Energy consumption and efficiency
FORCIT has implemented substantial measures to enhance energy efficiency and transition towards renewable energy. Notably, electricity contract renewals originally planned for the 2023-2026 period have been executed ahead of schedule. In 2022, FORCIT introduced a new car-benefit policy, resulting in a 44% increase in electric vehicles within the company fleet, supported by charging facilities provided at workplaces. Additionally, the company prioritizes maintaining a modern, well-maintained truck fleet operated exclusively by trained drivers, reducing emissions and fuel consumption.
Test investments in solar panel technology at support function facilities have shown promising results; however, combining chemical handling operations and solar technology within the same buildings has been deemed unsafe based on comprehensive risk assessments. In northern climates, the company has notably reduced fossil fuel dependency through enhancements in insulation and heating technology, significantly decreasing oil consumption. Continued R&D and procurement efforts have successfully produced lower-emission products, which will be reflected in updated Environmental Product Declarations (EPDs), ultimately benefiting end users and circular economy generally.
Further investments to optimize energy consumption are planned, with formal tracking mechanisms.
“Electricity contract renewals originally planned for the 2023-2026 period have been executed ahead of schedule.”

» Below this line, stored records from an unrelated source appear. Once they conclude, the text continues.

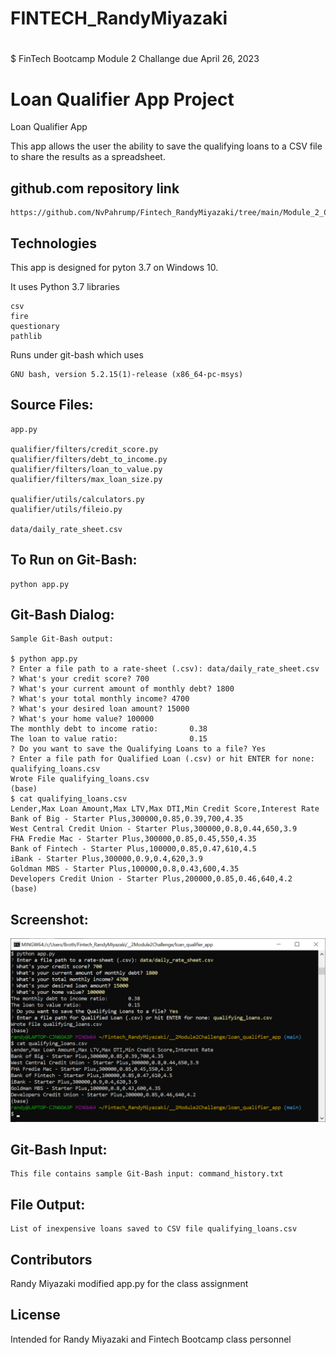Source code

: # FINTECH_RandyMiyazaki
#
$ FinTech Bootcamp Module 2 Challange due April 26, 2023

# Loan Qualifier App Project

Loan Qualifier App

This app allows the user the ability to save the qualifying loans to a CSV file to share the results as a spreadsheet.

## github.com repository link

	https://github.com/NvPahrump/Fintech_RandyMiyazaki/tree/main/Module_2_Challenge/loan_qualifier_app

## Technologies

This app is designed for pyton 3.7 on Windows 10.

It uses Python 3.7 libraries

    csv
    fire
    questionary
    pathlib

Runs under git-bash which uses

    GNU bash, version 5.2.15(1)-release (x86_64-pc-msys)

## Source Files:

    app.py

    qualifier/filters/credit_score.py
    qualifier/filters/debt_to_income.py
    qualifier/filters/loan_to_value.py
    qualifier/filters/max_loan_size.py

    qualifier/utils/calculators.py
    qualifier/utils/fileio.py

    data/daily_rate_sheet.csv

## To Run on Git-Bash:

    python app.py

## Git-Bash Dialog:

    Sample Git-Bash output:

	$ python app.py
	? Enter a file path to a rate-sheet (.csv): data/daily_rate_sheet.csv
	? What's your credit score? 700
	? What's your current amount of monthly debt? 1800
	? What's your total monthly income? 4700
	? What's your desired loan amount? 15000
	? What's your home value? 100000
	The monthly debt to income ratio:       0.38
	The loan to value ratio:                0.15
	? Do you want to save the Qualifying Loans to a file? Yes
	? Enter a file path for Qualified Loan (.csv) or hit ENTER for none: qualifying_loans.csv
	Wrote File qualifying_loans.csv
	(base)
	$ cat qualifying_loans.csv
	Lender,Max Loan Amount,Max LTV,Max DTI,Min Credit Score,Interest Rate
	Bank of Big - Starter Plus,300000,0.85,0.39,700,4.35
	West Central Credit Union - Starter Plus,300000,0.8,0.44,650,3.9
	FHA Fredie Mac - Starter Plus,300000,0.85,0.45,550,4.35
	Bank of Fintech - Starter Plus,100000,0.85,0.47,610,4.5
	iBank - Starter Plus,300000,0.9,0.4,620,3.9
	Goldman MBS - Starter Plus,100000,0.8,0.43,600,4.35
	Developers Credit Union - Starter Plus,200000,0.85,0.46,640,4.2
	(base)

## Screenshot:

![This is a alt text.](README.jpg "This is a sample image.")

## Git-Bash Input:

    This file contains sample Git-Bash input: command_history.txt

## File Output:

    List of inexpensive loans saved to CSV file qualifying_loans.csv

## Contributors

Randy Miyazaki modified app.py for the class assignment

## License

Intended for Randy Miyazaki and Fintech Bootcamp class personnel
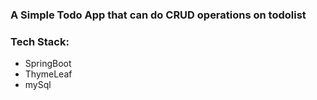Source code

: ### A Simple Todo App that can do CRUD operations on todolist
### Tech Stack:
* SpringBoot
* ThymeLeaf
* mySql
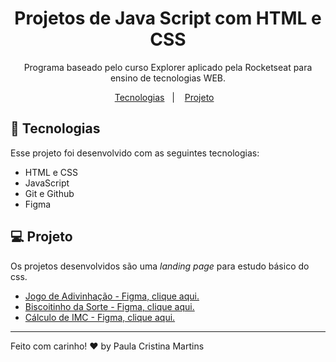 <h1 align="center"> Projetos de Java Script com HTML e CSS </h1>

<p align="center">
Programa baseado pelo curso Explorer aplicado pela Rocketseat para ensino de tecnologias WEB. <br/>
</p>

<p align="center">
  <a href="#-tecnologias">Tecnologias</a>&nbsp;&nbsp;&nbsp;|&nbsp;&nbsp;&nbsp;
  <a href="#-projeto">Projeto</a>&nbsp;&nbsp;&nbsp;
</p>

## 🚀 Tecnologias

Esse projeto foi desenvolvido com as seguintes tecnologias:

- HTML e CSS
- JavaScript
- Git e Github
- Figma

## 💻 Projeto

Os projetos desenvolvidos são uma _landing page_ para estudo básico do css.

- [Jogo de Adivinhação - Figma, clique aqui.](https://www.figma.com/file/Nzlh07V7QRDba0ceBwKrBm/Jogo-Adivinha%C3%A7%C3%A3o?type=design&node-id=0-1&mode=design&t=gHJXrRcINys20nUw-0)
- [Biscoitinho da Sorte - Figma, clique aqui.](<https://www.figma.com/file/VwTdNrUZSQqtkHTOPtL6Pq/Biscoito-da-Sorte-(Community)?type=design&node-id=0-1&mode=design&t=7rSHg6XyDshlWmih-0>)
- [Cálculo de IMC - Figma, clique aqui.](<https://www.figma.com/file/DvlpaS57gsa1rPIvmLCoa1/IMC-(Copy)?type=design&node-id=6-4&mode=design&t=ZRrImnB52ulC1p5e-0>)

---

Feito com carinho! ♥ by Paula Cristina Martins
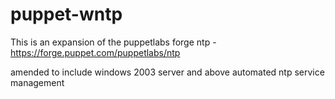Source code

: # puppet-wntp

This is an expansion of the puppetlabs forge ntp - https://forge.puppet.com/puppetlabs/ntp

amended to include windows 2003 server and above automated ntp service management
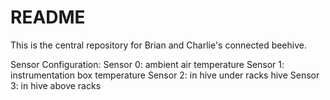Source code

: # README #

This is the central repository for Brian and Charlie's connected beehive.

Sensor Configuration:
Sensor 0: ambient air temperature
Sensor 1: instrumentation box temperature
Sensor 2: in hive under racks hive
Sensor 3: in hive above racks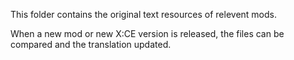 This folder contains the original text resources of relevent mods.

When a new mod or new X:CE version is released, the files can be compared and the translation updated.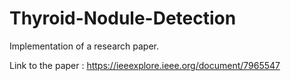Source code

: # Thyroid-Nodule-Detection
Implementation of a research paper.

Link to the paper : https://ieeexplore.ieee.org/document/7965547
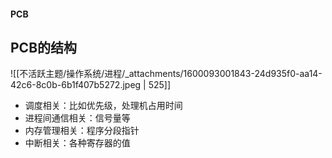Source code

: 
#### PCB

## PCB的结构
![[不活跃主题/操作系统/进程/_attachments/1600093001843-24d935f0-aa14-42c6-8c0b-6b1f407b5272.jpeg | 525]]

- 调度相关：比如优先级，处理机占用时间
- 进程间通信相关：信号量等
- 内存管理相关：程序分段指针
- 中断相关：各种寄存器的值

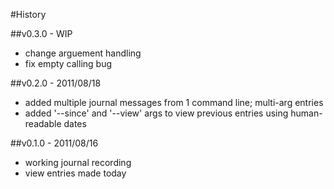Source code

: #History

##v0.3.0 - WIP
- change arguement handling
- fix empty calling bug

##v0.2.0 - 2011/08/18
- added multiple journal messages from 1 command line; multi-arg entries
- added '--since' and '--view' args to view previous entries using human-readable dates

##v0.1.0 - 2011/08/16
- working journal recording
- view entries made today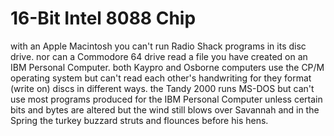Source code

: # 16-Bit Intel 8088 Chip

with an Apple Macintosh 
you can't run Radio Shack programs 
in its disc drive. 
nor can a Commodore 64 
drive read a file 
you have created on an 
IBM Personal Computer. 
both Kaypro and Osborne computers use 
the CP/M operating system 
but can't read each other's 
handwriting 
for they format (write 
on) discs in different 
ways. 
the Tandy 2000 runs MS-DOS but 
can't use most programs produced for 
the IBM Personal Computer 
unless certain 
bits and bytes are 
altered 
but the wind still blows over 
Savannah 
and in the Spring 
the turkey buzzard struts and 
flounces before his 
hens.
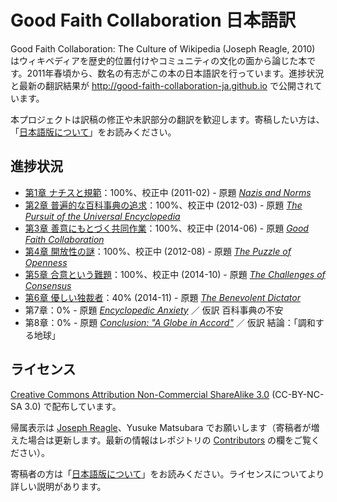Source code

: # Good Faith Collaboration 日本語訳

Good Faith Collaboration: The Culture of Wikipedia (Joseph Reagle, 2010) はウィキペディアを歴史的位置付けやコミュニティの文化の面から論じた本です。2011年春頃から、数名の有志がこの本の日本語訳を行っています。進捗状況と最新の翻訳結果が http://good-faith-collaboration-ja.github.io で公開されています。

本プロジェクトは訳稿の修正や未訳部分の翻訳を歓迎します。寄稿したい方は、「[日本語版について](about-ja.md)」をお読みください。

## 進捗状況
* [第1章 ナチスと規範](ch01/gfc-ja-ch01.md)：100%、校正中 (2011-02) - 原題 *[Nazis and Norms](http://reagle.org/joseph/2010/gfc/chapter-1.html)*
* [第2章 普遍的な百科事典の追求](ch02/gfc-ja-ch02.md)：100%、校正中 (2012-03) - 原題 *[The Pursuit of the Universal Encyclopedia](http://reagle.org/joseph/2010/gfc/chapter-2.html)*
* [第3章 善意にもとづく共同作業](ch03/gfc-ja-ch03.md)：100%、校正中 (2014-06) - 原題 *[Good Faith Collaboration](http://reagle.org/joseph/2010/gfc/chapter-3.html)*
* [第4章 開放性の謎](ch04/gfc-ja-ch04.md)：100%、校正中 (2012-08) - 原題 *[The Puzzle of Openness](http://reagle.org/joseph/2010/gfc/chapter-4.html)*
* [第5章 合意という難題](ch05/gfc-ja-ch05.md)：100%、校正中 (2014-10) - 原題 *[The Challenges of Consensus](http://reagle.org/joseph/2010/gfc/chapter-5.html)*
* [第6章 優しい独裁者](ch06/gfc-ja-ch06.md)：40% (2014-11) - 原題 *[The Benevolent Dictator](http://reagle.org/joseph/2010/gfc/chapter-6.html)*
* 第7章：0% - 原題 *[Encyclopedic Anxiety](http://reagle.org/joseph/2010/gfc/chapter-7.html)* ／ 仮訳 百科事典の不安
* 第8章：0% - 原題 *[Conclusion: "A Globe in Accord"](http://reagle.org/joseph/2010/gfc/chapter-8.html)* ／ 仮訳 結論：「調和する地球」

## ライセンス
[Creative Commons Attribution Non-Commercial ShareAlike 3.0](http://creativecommons.org/licenses/by-nc-sa/3.0/) (CC-BY-NC-SA 3.0) で配布しています。

帰属表示は [Joseph Reagle](http://reagle.org)、Yusuke Matsubara でお願いします（寄稿者が増えた場合は更新します。最新の情報はレポジトリの [Contributors](https://github.com/good-faith-collaboration-ja/good-faith-collaboration-ja.github.io/graphs/contributors) の欄をご覧ください）。

寄稿者の方は「[日本語版について](about-ja.md)」をお読みください。ライセンスについてより詳しい説明があります。
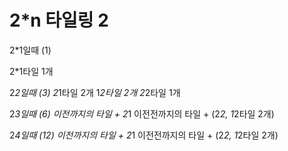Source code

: # 2*n 타일링 2

2*1일때 (1)

2*1타일 1개

2*2일때 (3)
2*1타일 2개
1*2타일 2개
2*2타일 1개

2*3일때 (6)
이전까지의 타일 + 2*1
이전전까지의 타일 + (2*2, 1*2타일 2개)

2*4일때 (12)
이전까지의 타일 + 2*1
이전전까지의 타일 + (2*2, 1*2타일 2개)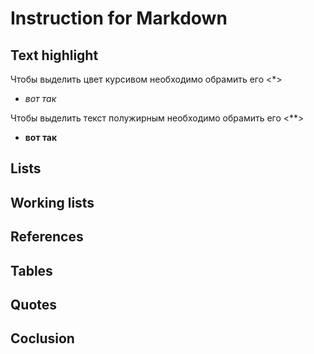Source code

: # Instruction for Markdown

## Text highlight

Чтобы выделить цвет курсивом необходимо обрамить его <*> 
- *вот так*

Чтобы выделить текст полужирным необходимо обрамить его <**> 

- **вот так**


## Lists

## Working lists

## References

## Tables

## Quotes

## Coclusion 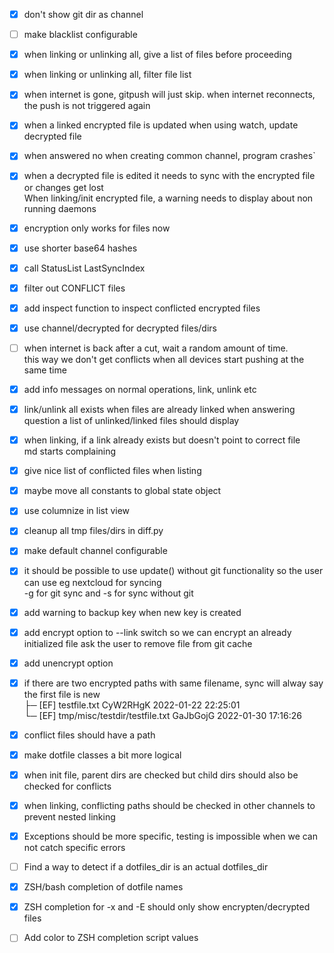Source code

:- [x] don't show git dir as channel
- [ ] make blacklist configurable
- [x] when linking or unlinking all, give a list of files before proceeding
- [x] when linking or unlinking all, filter file list
- [x] when internet is gone, gitpush will just skip. when internet reconnects, the push is not triggered again
- [x] when a linked encrypted file is updated when using watch, update decrypted file
- [x] when answered no when creating common channel, program crashes`

- [x] when a decrypted file is edited it needs to sync with the encrypted file  
      or changes get lost  
      When linking/init encrypted file, a warning needs to display about non running daemons  

- [x] encryption only works for files now


- [x] use shorter base64 hashes
- [x] call StatusList LastSyncIndex
- [x] filter out CONFLICT files
- [x] add inspect function to inspect conflicted encrypted files
- [x] use channel/decrypted for decrypted files/dirs
- [ ] when internet is back after a cut, wait a random amount of time.  
      this way we don't get conflicts when all devices start pushing at the same time
- [x] add info messages on normal operations, link, unlink etc
- [x] link/unlink all exists when files are already linked
      when answering question a list of unlinked/linked files should display
- [x] when linking, if a link already exists but doesn't point to correct file  
      md starts complaining
- [x] give nice list of conflicted files when listing
- [x] maybe move all constants to global state object
- [x] use columnize in list view
- [x] cleanup all tmp files/dirs in diff.py
- [x] make default channel configurable
- [x] it should be possible to use update() without git functionality so the user can use eg nextcloud for syncing  
      -g for git sync and -s for sync without git  
- [x] add warning to backup key when new key is created


- [x] add encrypt option to --link switch so we can encrypt an already initialized file
      ask the user to remove file from git cache
- [x] add unencrypt option

- [x] if there are two encrypted paths with same filename, sync will alway say the first file is new  
      ├─ [EF] testfile.txt                     CyW2RHgK 2022-01-22 22:25:01  
      └─ [EF] tmp/misc/testdir/testfile.txt    GaJbGojG 2022-01-30 17:16:26  
- [x] conflict files should have a path

- [x] make dotfile classes a bit more logical

- [x] when init file, parent dirs are checked but child dirs should also be checked for conflicts
- [x] when linking, conflicting paths should be checked in other channels to prevent nested linking
- [x] Exceptions should be more specific, testing is impossible when we can not catch specific errors
- [ ] Find a way to detect if a dotfiles_dir is an actual dotfiles_dir
- [x] ZSH/bash completion of dotfile names
- [x] ZSH completion for -x and -E should only show encrypten/decrypted files
- [ ] Add color to ZSH completion script values

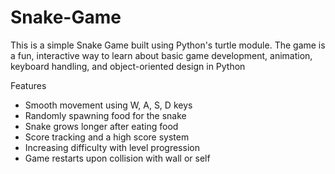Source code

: # Snake-Game
This is a simple Snake Game built using Python's turtle module. The game is a fun, interactive way to learn about basic game development, animation, keyboard handling, and object-oriented design in Python

Features
* Smooth movement using W, A, S, D keys
* Randomly spawning food for the snake
* Snake grows longer after eating food
* Score tracking and a high score system
* Increasing difficulty with level progression
* Game restarts upon collision with wall or self
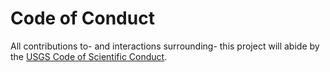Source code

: # Code of Conduct

All contributions to- and interactions surrounding- this project will abide by
the [USGS Code of Scientific Conduct][1].

[1]: https://www.usgs.gov/office-of-science-quality-and-integrity/fundamental-science-practices
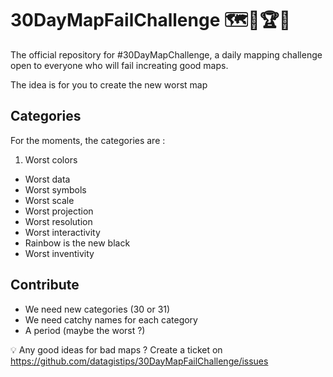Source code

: # 30DayMapFailChallenge 🗺️🤢🏆🌟
The official repository for #30DayMapChallenge, a daily mapping challenge open to everyone who will fail increating good maps.

The idea is for you to create the new worst map

## Categories
For the moments, the categories are :

1. Worst colors
- Worst data
- Worst symbols
- Worst scale
- Worst projection
- Worst resolution
- Worst interactivity
- Rainbow is the new black
- Worst inventivity

## Contribute
- We need new categories (30 or 31)
- We need catchy names for each category
- A period (maybe the worst ?)

💡 Any good ideas for bad maps ? Create a ticket on https://github.com/datagistips/30DayMapFailChallenge/issues
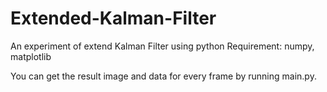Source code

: # Extended-Kalman-Filter
An experiment of extend Kalman Filter using python
Requirement: numpy, matplotlib

You can get the result image and data for every frame by running main.py.
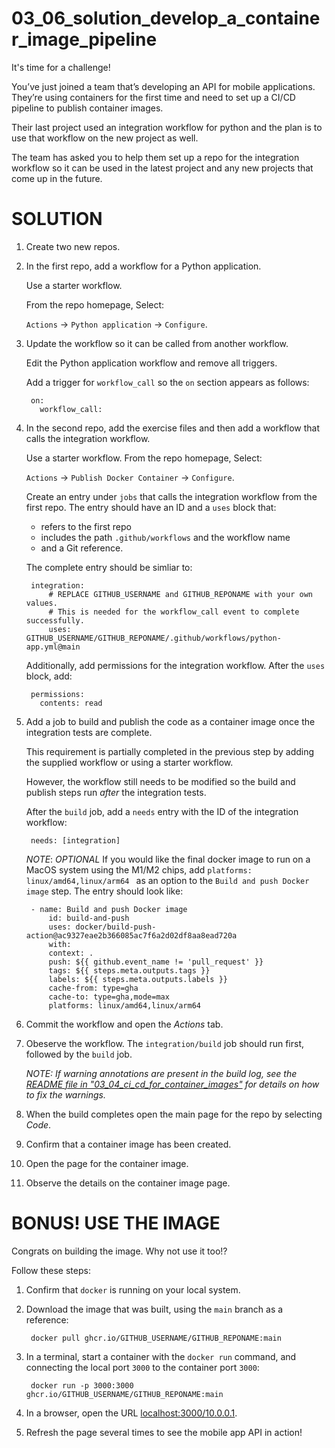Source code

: # 03_06_solution_develop_a_container_image_pipeline
It's time for a challenge!

You’ve just joined a team that’s developing an API for mobile applications.  They’re using containers for the first time and need to set up a CI/CD pipeline to publish container images.

Their last project used an integration workflow for python and the plan is to use that workflow on the new project as well.

The team has asked you to help them set up a repo for the integration workflow so it can be used in the latest project and any new projects that come up in the future.

# SOLUTION
1. Create two new repos.
1. In the first repo, add a workflow for a Python application.

    Use a starter workflow.

    From the repo homepage, Select:

    `Actions` -> `Python application` -> `Configure`.

1. Update the workflow so it can be called from another workflow.

    Edit the Python application workflow and remove all triggers.

    Add a trigger for `workflow_call` so the `on` section appears as follows:

        on:
          workflow_call:

1. In the second repo, add the exercise files and then add a workflow that calls the integration workflow.

    Use a starter workflow. From the repo homepage, Select:

    `Actions` -> `Publish Docker Container` -> `Configure`.

    Create an entry under `jobs` that calls the integration workflow from the first repo.  The entry should have an ID and a `uses` block that:

    - refers to the first repo
    - includes the path `.github/workflows` and the workflow name
    - and a Git reference.

    The complete entry should be simliar to:

        integration:
            # REPLACE GITHUB_USERNAME and GITHUB_REPONAME with your own values.
            # This is needed for the workflow_call event to complete successfully.
            uses: GITHUB_USERNAME/GITHUB_REPONAME/.github/workflows/python-app.yml@main

    Additionally, add permissions for the integration workflow.  After the `uses` block, add:

        permissions:
          contents: read

1. Add a job to build and publish the code as a container image once the integration tests are complete.

    This requirement is partially completed in the previous step by adding the supplied workflow or using a starter workflow.

    However, the workflow still needs to be modified so the build and publish steps run _after_ the integration tests.

    After the `build` job, add a `needs` entry with the ID of the integration workflow:

        needs: [integration]

    _NOTE_: *OPTIONAL* If you would like the final docker image to run on a MacOS system using the M1/M2 chips, add `platforms: linux/amd64,linux/arm64
` as an option to the `Build and push Docker image` step.  The entry should look like:

        - name: Build and push Docker image
            id: build-and-push
            uses: docker/build-push-action@ac9327eae2b366085ac7f6a2d02df8aa8ead720a
            with:
            context: .
            push: ${{ github.event_name != 'pull_request' }}
            tags: ${{ steps.meta.outputs.tags }}
            labels: ${{ steps.meta.outputs.labels }}
            cache-from: type=gha
            cache-to: type=gha,mode=max
            platforms: linux/amd64,linux/arm64

1. Commit the workflow and open the *Actions* tab.
1. Obeserve the workflow.  The `integration/build` job should run first, followed by the `build` job.

    _NOTE: If warning annotations are present in the build log, see the [README file in "03_04_ci_cd_for_container_images"](./README.md03_04_ci_cd_for_container_images) for details on how to fix the warnings._

1. When the build completes open the main page for the repo by selecting *Code*.
1. Confirm that a container image has been created.
1. Open the page for the container image.
1. Observe the details on the container image page.

# BONUS!  USE THE IMAGE
Congrats on building the image.  Why not use it too!?

Follow these steps:
1. Confirm that `docker` is running on your local system.
1. Download the image that was built, using the `main` branch as a reference:

        docker pull ghcr.io/GITHUB_USERNAME/GITHUB_REPONAME:main

1. In a terminal, start a container with the `docker run` command, and connecting the local port `3000` to the container port `3000`:

        docker run -p 3000:3000 ghcr.io/GITHUB_USERNAME/GITHUB_REPONAME:main

1. In a browser, open the URL [localhost:3000/10.0.0.1](http://localhost:3000/10.0.0.1).
1. Refresh the page several times to see the mobile app API in action!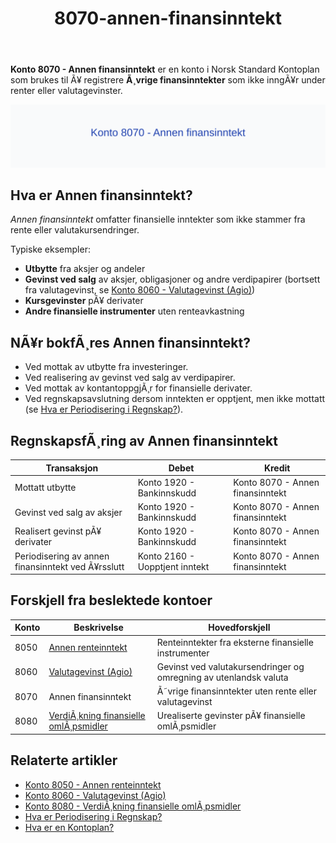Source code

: ﻿---
title: "8070-annen-finansinntekt"
meta_title: "8070-annen-finansinntekt"
meta_description: "**Konto 8070 - Annen finansinntekt** er en konto i Norsk Standard Kontoplan som brukes til Ã¥ registrere **Ã¸vrige finansinntekter** som ikke inngÃ¥r under rent..."
slug: 8070-annen-finansinntekt
type: blog
layout: pages/single
---

**Konto 8070 - Annen finansinntekt** er en konto i Norsk Standard Kontoplan som brukes til Ã¥ registrere **Ã¸vrige finansinntekter** som ikke inngÃ¥r under renter eller valutagevinster.

![Illustrasjon av konto 8070 Annen finansinntekt](8070-annen-finansinntekt-image.svg)

## Hva er Annen finansinntekt?

*Annen finansinntekt* omfatter finansielle inntekter som ikke stammer fra rente eller valutakursendringer.

Typiske eksempler:
* **Utbytte** fra aksjer og andeler
* **Gevinst ved salg** av aksjer, obligasjoner og andre verdipapirer (bortsett fra valutagevinst, se [Konto 8060 - Valutagevinst (Agio)](/blogs/kontoplan/8060-valutagevinst-agio "Konto 8060 - Valutagevinst (Agio): Guide til valutagevinst i norsk regnskap"))
* **Kursgevinster** pÃ¥ derivater
* **Andre finansielle instrumenter** uten renteavkastning

## NÃ¥r bokfÃ¸res Annen finansinntekt?

* Ved mottak av utbytte fra investeringer.
* Ved realisering av gevinst ved salg av verdipapirer.
* Ved mottak av kontantoppgjÃ¸r for finansielle derivater.
* Ved regnskapsavslutning dersom inntekten er opptjent, men ikke mottatt (se [Hva er Periodisering i Regnskap?](/blogs/regnskap/hva-er-periodisering "Hva er Periodisering i Regnskap? Guide til periodisering av kostnader og inntekter")).

## RegnskapsfÃ¸ring av Annen finansinntekt

| Transaksjon                                            | Debet                         | Kredit                             |
|--------------------------------------------------------|-------------------------------|------------------------------------|
| Mottatt utbytte                                        | Konto 1920 - Bankinnskudd     | Konto 8070 - Annen finansinntekt   |
| Gevinst ved salg av aksjer                              | Konto 1920 - Bankinnskudd     | Konto 8070 - Annen finansinntekt   |
| Realisert gevinst pÃ¥ derivater                         | Konto 1920 - Bankinnskudd     | Konto 8070 - Annen finansinntekt   |
| Periodisering av annen finansinntekt ved Ã¥rsslutt       | Konto 2160 - Uopptjent inntekt | Konto 8070 - Annen finansinntekt   |

## Forskjell fra beslektede kontoer

| Konto | Beskrivelse                                                                 | Hovedforskjell                                               |
|-------|-----------------------------------------------------------------------------|-------------------------------------------------------------|
| 8050  | [Annen renteinntekt](/blogs/kontoplan/8050-annen-renteinntekt "Konto 8050 - Annen renteinntekt: RegnskapsfÃ¸ring av annen renteinntekt")           | Renteinntekter fra eksterne finansielle instrumenter      |
| 8060  | [Valutagevinst (Agio)](/blogs/kontoplan/8060-valutagevinst-agio "Konto 8060 - Valutagevinst (Agio): Guide til valutagevinst i norsk regnskap") | Gevinst ved valutakursendringer og omregning av utenlandsk valuta |
| 8070  | Annen finansinntekt                                                           | Ã˜vrige finansinntekter uten rente eller valutagevinst       |
| 8080  | [VerdiÃ¸kning finansielle omlÃ¸psmidler](/blogs/kontoplan/8080-verdiokning-finansielle-omlopsmidler "Konto 8080 - VerdiÃ¸kning finansielle omlÃ¸psmidler: RegnskapsfÃ¸ring av verdiÃ¸kning i finansielle omlÃ¸psmidler") | Urealiserte gevinster pÃ¥ finansielle omlÃ¸psmidler |

## Relaterte artikler

* [Konto 8050 - Annen renteinntekt](/blogs/kontoplan/8050-annen-renteinntekt "Konto 8050 - Annen renteinntekt: RegnskapsfÃ¸ring av annen renteinntekt")
* [Konto 8060 - Valutagevinst (Agio)](/blogs/kontoplan/8060-valutagevinst-agio "Konto 8060 - Valutagevinst (Agio): Guide til valutagevinst i norsk regnskap")
* [Konto 8080 - VerdiÃ¸kning finansielle omlÃ¸psmidler](/blogs/kontoplan/8080-verdiokning-finansielle-omlopsmidler "Konto 8080 - VerdiÃ¸kning finansielle omlÃ¸psmidler: RegnskapsfÃ¸ring av verdiÃ¸kning i finansielle omlÃ¸psmidler")
* [Hva er Periodisering i Regnskap?](/blogs/regnskap/hva-er-periodisering "Hva er Periodisering i Regnskap? Guide til periodisering av kostnader og inntekter")
* [Hva er en Kontoplan?](/blogs/regnskap/hva-er-kontoplan "Hva er en Kontoplan? Komplett Guide til Kontoplaner i Norsk Regnskap")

Financial impact and taxonomy alignment
Currently, FORCIT has not conducted a detailed analysis of how climate mitigation actions depend on internal resources, R&D investments, or investment capability. Broadly, the company recognizes the greatest climate impact mitigation potential in its core manufacturing process, specifically through managing the main raw material ammonium nitrate, as well as advancing non-fossil motor and fuel technologies, such as fuel cells and hydrogen technology.
In preparation for alignment with future EU Taxonomy requirements, FORCIT has initiated tracking sustainability-related investments, enhancing methodologies for classifying green investments, and developing documentation systems for monitoring the procurement of materials and services. The company aims to finalize taxonomy-aligned reporting when EU regulations are in place, integrating comprehensive climate impact assessments into its financial disclosures.
While climate-related factors have not been included in remuneration policies for administrative, management, and supervisory bodies, personnel in R&D, production, and procurement departments do have incentives tied directly to achieving targets related to reducing product greenhouse gas (GHG) emissions.